The Extraordinary League

Back2Basics - BOLT Score (All Levels)

Christine Hetzel & Shelby Schmidt Season 14

Hey, rockstar, you are going to crush this workout! However, I want to hear from you. So send me a text and let me know how it went!

Introduction:
Welcome to Week 2 of our Back2Basics program! In this audio we're focusing on the BOLT score test to understand your functional breathing patterns and how well your body tolerates carbon dioxide. This is an important part of improving your running efficiency and endurance.

What You Need:

  • A quiet place where you won't be interrupted
  • A comfortable seat
  • A timer

Instructions:

  1. Sit down and relax, ensuring you are breathing normally.
  2. Take a normal breath in through your nose and then exhale gently through your nose.
  3. After you exhale, gently pinch your nose closed with your fingers.
  4. Start counting the seconds or use a timer.
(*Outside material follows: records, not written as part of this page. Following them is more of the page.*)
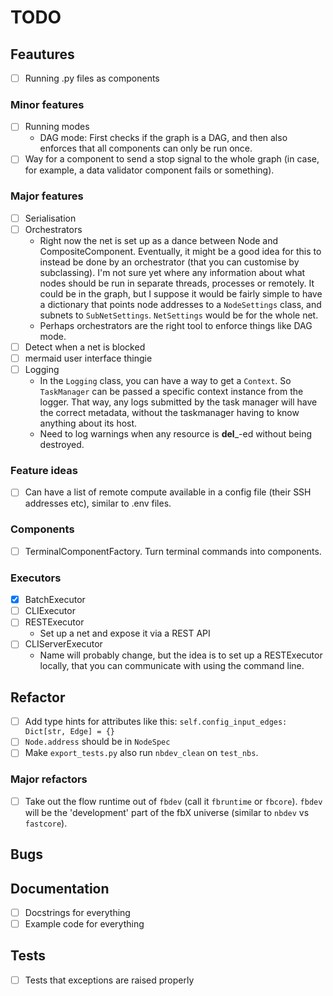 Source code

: # TODO

## Feautures

- [ ] Running .py files as components

### Minor features

- [ ] Running modes
  - DAG mode: First checks if the graph is a DAG, and then also enforces that all components can only be run once.
- [ ] Way for a component to send a stop signal to the whole graph (in case, for example, a data validator component fails or something).

### Major features

- [ ] Serialisation
- [ ] Orchestrators
  - Right now the net is set up as a dance between Node and CompositeComponent. Eventually, it might be a good idea for this to instead be done by an orchestrator (that you can customise by subclassing). I'm not sure yet where any information about what nodes should be run in separate threads, processes or remotely. It could be in the graph, but I suppose it would be fairly simple to have a dictionary that points node addresses to a `NodeSettings` class, and subnets to `SubNetSettings`. `NetSettings` would be for the whole net.
  - Perhaps orchestrators are the right tool to enforce things like DAG mode.
- [ ] Detect when a net is blocked
- [ ] mermaid user interface thingie
- [ ] Logging
  - In the `Logging` class, you can have a way to get a `Context`. So `TaskManager` can be passed a specific context instance from the logger. That way,
  any logs submitted by the task manager will have the correct metadata, without the taskmanager having to know anything about its host.
  - Need to log warnings when any resource is __del___-ed without being destroyed.

### Feature ideas

- [ ] Can have a list of remote compute available in a config file (their SSH addresses etc), similar to .env files.

### Components

- [ ] TerminalComponentFactory. Turn terminal commands into components.

### Executors

- [X] BatchExecutor
- [ ] CLIExecutor
- [ ] RESTExecutor
  - Set up a net and expose it via a REST API
- [ ] CLIServerExecutor
  - Name will probably change, but the idea is to set up a RESTExecutor locally, that you can communicate with using the command line.

## Refactor

- [ ] Add type hints for attributes like this: `self.config_input_edges: Dict[str, Edge] = {}`
- [ ] `Node.address` should be in `NodeSpec`
- [ ] Make `export_tests.py` also run `nbdev_clean` on `test_nbs`.

### Major refactors

- [ ] Take out the flow runtime out of `fbdev` (call it `fbruntime` or `fbcore`). `fbdev` will be the 'development' part of the fbX universe (similar to `nbdev` vs `fastcore`).

## Bugs

## Documentation

- [ ] Docstrings for everything
- [ ] Example code for everything

## Tests

- [ ] Tests that exceptions are raised properly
Hold your breath until you feel the first definite desire to breathe, or if you experience the first involuntary movements of your breathing muscles.
  5. When you feel the strong urge to breathe, release your nose and resume breathing normally through your nose.
  6. Note the number of seconds you held your breath. This is your BOLT score.

BOLT Score Meanings:

  • Below 10 seconds: Significant breathing issues
  • 10-20 seconds: Room for improvement
  • 20-30 seconds: Functional breathing patterns with room for optimization
  • 30-40 seconds: Great breathing efficiency
  • Above 40 seconds: Excellent breathing efficiency

Conclusion:
Regular practice of this test and working on improving your score can enhance your breathing efficiency, endurance, and overall health. Incorporate exercises like nasal breathing and diaphragmatic breathing into your routine. Keep practicing, and have a wonderful day!